TASK INSTRUCTIONS:
The answer must be one number: how many lines in the records below contain the string "providecommand".

Saved entries:
[Start of Attachment]
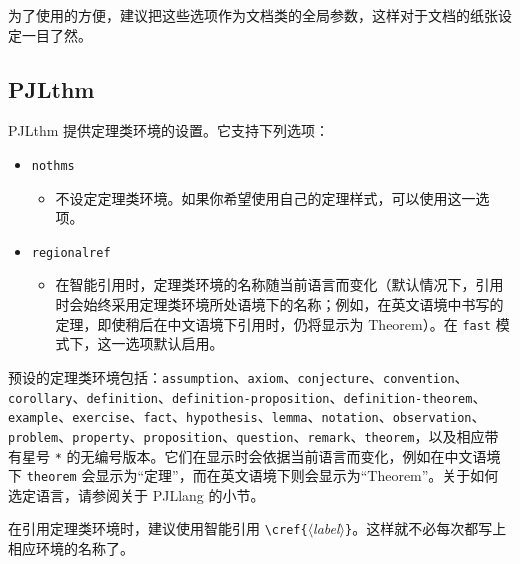 \documentclass[allowbf,regionalref]{lebhart}
\providecommand{\meta}[1]{$\langle${\normalfont\itshape#1}$\rangle$}
\newenvironment{tip}[1][提示]{%
    \begin{tcolorbox}[breakable,
        enhanced,
        width = \textwidth,
        colback = paper, colbacktitle = paper,
        colframe = gray!50, boxrule=0.2mm,
        coltitle = black,
        fonttitle = \sffamily,
        attach boxed title to top left = {yshift=-\tcboxedtitleheight/2, xshift=.5cm},
        boxed title style = {boxrule=0pt, colframe=paper},
        before skip = 0.3cm,
        after skip = 0.3cm,
        top = 3mm,
        bottom = 3mm,
        title={\scshape\sffamily #1}]%
}{\end{tcolorbox}}
\providecommand{\PJLlang}{\textsf{PJLlang}}
\providecommand{\PJLthm}{\textsf{PJLthm}}
\begin{document}
为了使用的方便，建议把这些选项作为文档类的全局参数，这样对于文档的纸张设定一目了然。

\subsection{PJLthm}

\PJLthm{} 提供定理类环境的设置。它支持下列选项：
\begin{itemize}
    \item \texttt{nothms}
    \begin{itemize}
        \item 不设定定理类环境。如果你希望使用自己的定理样式，可以使用这一选项。
    \end{itemize}
    \item \texttt{regionalref}
    \begin{itemize}
        \item 在智能引用时，定理类环境的名称随当前语言而变化（默认情况下，引用时会始终采用定理类环境所处语境下的名称；例如，在英文语境中书写的定理，即使稍后在中文语境下引用时，仍将显示为 Theorem）。在 \texttt{fast} 模式下，这一选项默认启用。
    \end{itemize}
\end{itemize}

预设的定理类环境包括：\texttt{assumption}、\texttt{axiom}、\texttt{conjecture}、\texttt{convention}、\texttt{corollary}、\texttt{definition}、\texttt{definition-proposition}、\texttt{definition-theorem}、\texttt{example}、\texttt{exercise}、\texttt{fact}、\texttt{hypothesis}、\texttt{lemma}、\texttt{notation}、\texttt{observation}、\texttt{problem}、\texttt{property}、\texttt{proposition}、\texttt{question}、\texttt{remark}、\texttt{theorem}，以及相应带有星号 \lstinline|*| 的无编号版本。它们在显示时会依据当前语言而变化，例如在中文语境下 \texttt{theorem} 会显示为“定理”，而在英文语境下则会显示为“Theorem”。关于如何选定语言，请参阅关于 \PJLlang{} 的小节。

\begin{tip}
    在引用定理类环境时，建议使用智能引用 \lstinline|\cref{|\meta{label}\lstinline|}|。这样就不必每次都写上相应环境的名称了。
\end{tip}

\medskip
\end{document}
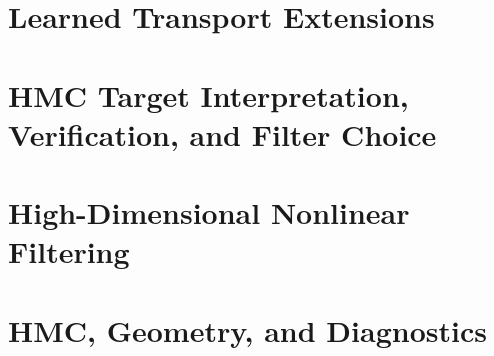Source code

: \documentclass[12pt,a4paper,openany]{book}
\begin{document}
\part{Learned Transport Extensions}




\part{HMC Target Interpretation, Verification, and Filter Choice}





\part{High-Dimensional Nonlinear Filtering}









\part{HMC, Geometry, and Diagnostics}
















\end{document}
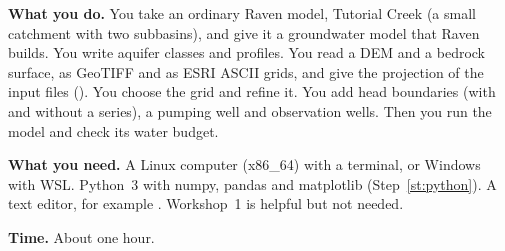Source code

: \begin{goal}
\textbf{What you do.} You take an ordinary Raven model, Tutorial Creek (a small catchment with two subbasins), and give it
a groundwater model that Raven builds. You write aquifer classes and profiles. You read a DEM and a bedrock surface, as GeoTIFF
and as ESRI ASCII grids, and give the projection of the input files (). You choose the grid and refine it.
You add head boundaries (with and without a  series), a pumping well and observation wells. Then you run the
model and check its water budget.

\textbf{What you need.} A Linux computer (x86\_64) with a terminal, or Windows with WSL. Python~3 with numpy, pandas and
matplotlib (Step~\ref{st:python}). A text editor, for example . Workshop~1 is helpful but not needed.

\textbf{Time.} About one hour.
\end{goal}
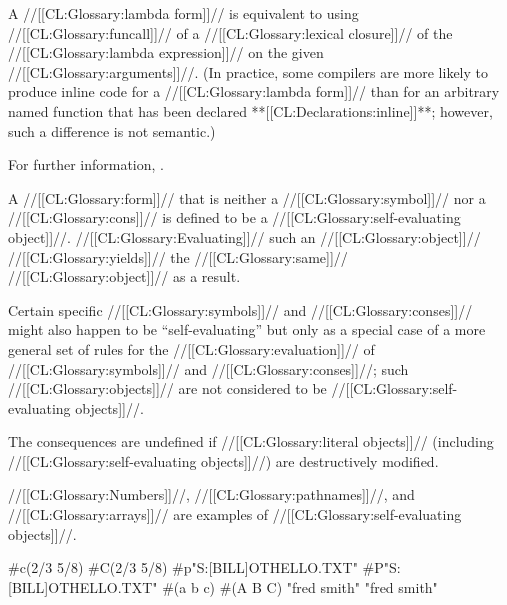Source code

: A //[[CL:Glossary:lambda form]]// is equivalent to using //[[CL:Glossary:funcall]]// of a
//[[CL:Glossary:lexical closure]]// of the //[[CL:Glossary:lambda expression]]// on the given //[[CL:Glossary:arguments]]//.
(In practice, some compilers are more likely to produce inline code 
for a //[[CL:Glossary:lambda form]]// than for an arbitrary named function 
that has been declared **[[CL:Declarations:inline]]**; however, such a difference
is not semantic.)

For further information, \seesection\LambdaExpressions.

\endsubsubsubsubsection%

\endsubsubsubsection%


A //[[CL:Glossary:form]]// that is neither a //[[CL:Glossary:symbol]]// nor a //[[CL:Glossary:cons]]// is 
defined to be a //[[CL:Glossary:self-evaluating object]]//.  //[[CL:Glossary:Evaluating]]//
such an //[[CL:Glossary:object]]// //[[CL:Glossary:yields]]// the //[[CL:Glossary:same]]// //[[CL:Glossary:object]]// 
as a result.


Certain specific //[[CL:Glossary:symbols]]// and //[[CL:Glossary:conses]]// might also happen 
to be ``self-evaluating'' but only as a special case of a more 
general set of rules for the //[[CL:Glossary:evaluation]]// of //[[CL:Glossary:symbols]]// and
//[[CL:Glossary:conses]]//; such //[[CL:Glossary:objects]]// are not considered to be
//[[CL:Glossary:self-evaluating objects]]//.


The consequences are undefined if //[[CL:Glossary:literal objects]]// (including
//[[CL:Glossary:self-evaluating objects]]//) are destructively modified.


//[[CL:Glossary:Numbers]]//, //[[CL:Glossary:pathnames]]//, and //[[CL:Glossary:arrays]]// are examples of
//[[CL:Glossary:self-evaluating objects]]//.

 
 #c(2/3 5/8) \EV #C(2/3 5/8)
 #p"S:[BILL]OTHELLO.TXT" \EV #P"S:[BILL]OTHELLO.TXT"
 #(a b c) \EV #(A B C)
 "fred smith" \EV "fred smith"
\endcode

\endsubsubsubsubsection%

\endsubsubsubsection%

\endsubsubsection%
[End of Attachment]
EXPECTED ANSWER:
3